### The problem
Character for character, transcribe the entries below, minus the images.

### Document images with source code
──────────

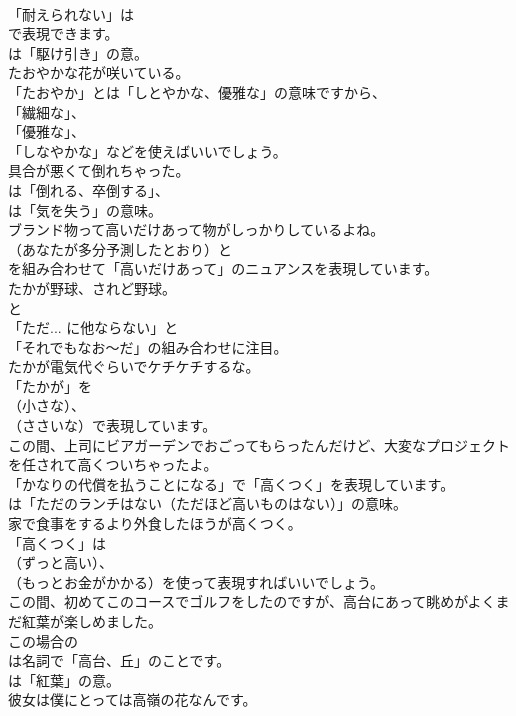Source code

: \documentclass[8pt]{extreport}
\begin{document}
\begin{CJK}{UTF8}{min}
\\	「耐えられない」は 
\\	で表現できます。
\\	は「駆け引き」の意。	
\\	たおやかな花が咲いている。 
\\	「たおやか」とは「しとやかな、優雅な」の意味ですから、
\\	「繊細な」、
\\	「優雅な」、
\\	「しなやかな」などを使えばいいでしょう。	
\\	具合が悪くて倒れちゃった。 
\\	は「倒れる、卒倒する」、
\\	は「気を失う」の意味。	
\\	ブランド物って高いだけあって物がしっかりしているよね。 
\\	（あなたが多分予測したとおり）と 
\\	を組み合わせて「高いだけあって」のニュアンスを表現しています。	
\\	たかが野球、されど野球。 
\\	と
\\	「ただ... に他ならない」と
\\	「それでもなお～だ」の組み合わせに注目。	
\\	たかが電気代ぐらいでケチケチするな。 
\\	「たかが」を 
\\	（小さな）、
\\	（ささいな）で表現しています。	
\\	この間、上司にビアガーデンでおごってもらったんだけど、大変なプロジェクトを任されて高くついちゃったよ。 
\\	「かなりの代償を払うことになる」で「高くつく」を表現しています。
\\	は「ただのランチはない（ただほど高いものはない）」の意味。	
\\	家で食事をするより外食したほうが高くつく。 
\\	「高くつく」は 
\\	（ずっと高い）、
\\	（もっとお金がかかる）を使って表現すればいいでしょう。	
\\	この間、初めてこのコースでゴルフをしたのですが、高台にあって眺めがよくまだ紅葉が楽しめました。 
\\	この場合の 
\\	は名詞で「高台、丘」のことです。
\\	は「紅葉」の意。	
\\	彼女は僕にとっては高嶺の花なんです。 

\end{CJK}
\end{document}
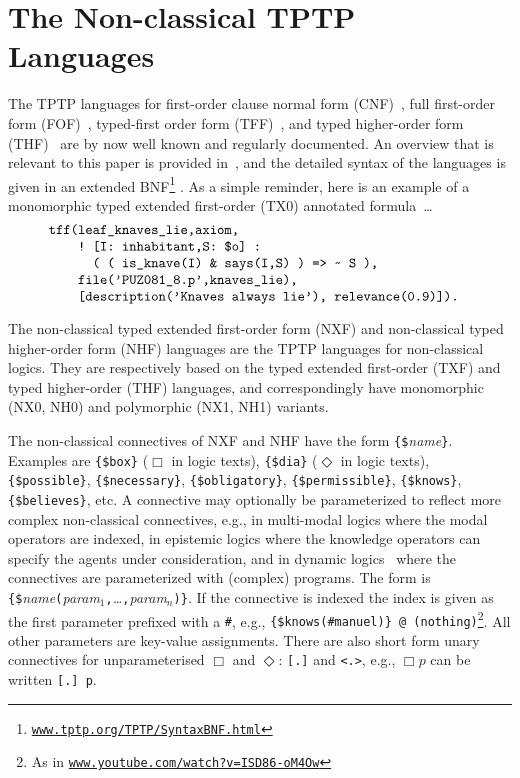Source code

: \documentclass{ceurart}
\begin{document}
\section{The Non-classical TPTP Languages}
\label{TPTPLanguages}

The TPTP languages for first-order clause normal form (CNF)~\cite{SS98-JAR}, full first-order 
form (FOF)~\cite{Sut09}, typed-first order form (TFF)~\cite{SS+12,BP13-TFF1}, and typed 
higher-order form (THF)~\cite{SB10,KSR16} are by now well known and regularly documented.
An overview that is relevant to this paper is provided in~\cite{SF+22}, and the detailed
syntax of the languages is given in an extended BNF\footnote{%
\label{BNF}\href{https://www.tptp.org/TPTP/SyntaxBNF.html}{\tt www.tptp.org/TPTP/SyntaxBNF.html}} 
\cite{VS06}.
As a simple reminder, here is an example of a monomorphic typed extended first-order (TX0) 
annotated formula~\ldots
\[
\begin{minipage}{\textwidth}
\begin{verbatim}
    tff(leaf_knaves_lie,axiom,
        ! [I: inhabitant,S: $o] : 
          ( ( is_knave(I) & says(I,S) ) => ~ S ),
        file('PUZ081_8.p',knaves_lie),
        [description('Knaves always lie'), relevance(0.9)]).
\end{verbatim}
\end{minipage}
\]

The non-classical typed extended first-order form (NXF) and non-classical typed higher-order 
form (NHF) languages are the TPTP languages for non-classical logics.
They are respectively based on the typed extended first-order (TXF) and typed higher-order (THF)
languages, and correspondingly have mono\-morphic (NX0, NH0) and polymorphic (NX1, NH1) variants.

The non-classical connectives of NXF and NHF have the form {\tt \{\$}{\em name}{\tt \}}.
Examples are {\tt \{\$box\}} ($\Box$ in logic texts), {\tt \{\$dia\}} ($\Diamond$ in logic texts), 
{\tt \{\$possible\}}, {\tt \{\$necessary\}}, {\tt \{\$obligatory\}}, {\tt \{\$permissible\}}, 
{\tt \{\$knows\}}, {\tt \{\$believes\}}, etc.
A connective may optionally be parameterized to reflect more complex non-classical connectives,
e.g., in multi-modal logics where the modal operators are indexed, in epistemic logics
where the knowledge operators can specify the agents under consideration,
and in dynamic logics~\cite{HKT00} where the connectives are parameterized with (complex) programs.
The form is
{\tt \verb|{|\$}{\em name}{\tt (}{\em param$_1$}{\tt ,}{\em \ldots}{\tt ,}{\em param$_n$}{\tt )}{\tt \verb|}|}.
If the connective is indexed the index is given as the first parameter prefixed with a {\tt \#},
e.g., {\tt \{\$knows(\#manuel)\} @ (nothing)}\footnote{%
As in \href{https://www.youtube.com/watch?v=ISD86-oM4Ow}{\tt www.youtube.com/watch?v=ISD86-oM4Ow}}.
All other parameters are key-value assignments.
There are also short form unary connectives for unparameterised $\Box$ and $\Diamond$: {\tt [.]} 
and {\tt <.>}, e.g., $\Box p$ can be written {\tt [.] p}.
\end{document}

──────────

### Output of the exercise
Source code

: \documentclass[8pt]{extreport}
\begin{document}
\begin{CJK}{UTF8}{min}
\\	「耐えられない」は 
\\	で表現できます。
\\	は「駆け引き」の意。	
\\	たおやかな花が咲いている。 
\\	「たおやか」とは「しとやかな、優雅な」の意味ですから、
\\	「繊細な」、
\\	「優雅な」、
\\	「しなやかな」などを使えばいいでしょう。	
\\	具合が悪くて倒れちゃった。 
\\	は「倒れる、卒倒する」、
\\	は「気を失う」の意味。	
\\	ブランド物って高いだけあって物がしっかりしているよね。 
\\	（あなたが多分予測したとおり）と 
\\	を組み合わせて「高いだけあって」のニュアンスを表現しています。	
\\	たかが野球、されど野球。 
\\	と
\\	「ただ... に他ならない」と
\\	「それでもなお～だ」の組み合わせに注目。	
\\	たかが電気代ぐらいでケチケチするな。 
\\	「たかが」を 
\\	（小さな）、
\\	（ささいな）で表現しています。	
\\	この間、上司にビアガーデンでおごってもらったんだけど、大変なプロジェクトを任されて高くついちゃったよ。 
\\	「かなりの代償を払うことになる」で「高くつく」を表現しています。
\\	は「ただのランチはない（ただほど高いものはない）」の意味。	
\\	家で食事をするより外食したほうが高くつく。 
\\	「高くつく」は 
\\	（ずっと高い）、
\\	（もっとお金がかかる）を使って表現すればいいでしょう。	
\\	この間、初めてこのコースでゴルフをしたのですが、高台にあって眺めがよくまだ紅葉が楽しめました。 
\\	この場合の 
\\	は名詞で「高台、丘」のことです。
\\	は「紅葉」の意。	
\\	彼女は僕にとっては高嶺の花なんです。 

\end{CJK}
\end{document}
Source code

: \documentclass{ceurart}
\begin{document}
\section{The Non-classical TPTP Languages}
\label{TPTPLanguages}

The TPTP languages for first-order clause normal form (CNF)~\cite{SS98-JAR}, full first-order 
form (FOF)~\cite{Sut09}, typed-first order form (TFF)~\cite{SS+12,BP13-TFF1}, and typed 
higher-order form (THF)~\cite{SB10,KSR16} are by now well known and regularly documented.
An overview that is relevant to this paper is provided in~\cite{SF+22}, and the detailed
syntax of the languages is given in an extended BNF\footnote{%
\label{BNF}\href{https://www.tptp.org/TPTP/SyntaxBNF.html}{\tt www.tptp.org/TPTP/SyntaxBNF.html}} 
\cite{VS06}.
As a simple reminder, here is an example of a monomorphic typed extended first-order (TX0) 
annotated formula~\ldots
\[
\begin{minipage}{\textwidth}
\begin{verbatim}
    tff(leaf_knaves_lie,axiom,
        ! [I: inhabitant,S: $o] : 
          ( ( is_knave(I) & says(I,S) ) => ~ S ),
        file('PUZ081_8.p',knaves_lie),
        [description('Knaves always lie'), relevance(0.9)]).
\end{verbatim}
\end{minipage}
\]

The non-classical typed extended first-order form (NXF) and non-classical typed higher-order 
form (NHF) languages are the TPTP languages for non-classical logics.
They are respectively based on the typed extended first-order (TXF) and typed higher-order (THF)
languages, and correspondingly have mono\-morphic (NX0, NH0) and polymorphic (NX1, NH1) variants.

The non-classical connectives of NXF and NHF have the form {\tt \{\$}{\em name}{\tt \}}.
Examples are {\tt \{\$box\}} ($\Box$ in logic texts), {\tt \{\$dia\}} ($\Diamond$ in logic texts), 
{\tt \{\$possible\}}, {\tt \{\$necessary\}}, {\tt \{\$obligatory\}}, {\tt \{\$permissible\}}, 
{\tt \{\$knows\}}, {\tt \{\$believes\}}, etc.
A connective may optionally be parameterized to reflect more complex non-classical connectives,
e.g., in multi-modal logics where the modal operators are indexed, in epistemic logics
where the knowledge operators can specify the agents under consideration,
and in dynamic logics~\cite{HKT00} where the connectives are parameterized with (complex) programs.
The form is
{\tt \verb|{|\$}{\em name}{\tt (}{\em param$_1$}{\tt ,}{\em \ldots}{\tt ,}{\em param$_n$}{\tt )}{\tt \verb|}|}.
If the connective is indexed the index is given as the first parameter prefixed with a {\tt \#},
e.g., {\tt \{\$knows(\#manuel)\} @ (nothing)}\footnote{%
As in \href{https://www.youtube.com/watch?v=ISD86-oM4Ow}{\tt www.youtube.com/watch?v=ISD86-oM4Ow}}.
All other parameters are key-value assignments.
There are also short form unary connectives for unparameterised $\Box$ and $\Diamond$: {\tt [.]} 
and {\tt <.>}, e.g., $\Box p$ can be written {\tt [.] p}.
\end{document}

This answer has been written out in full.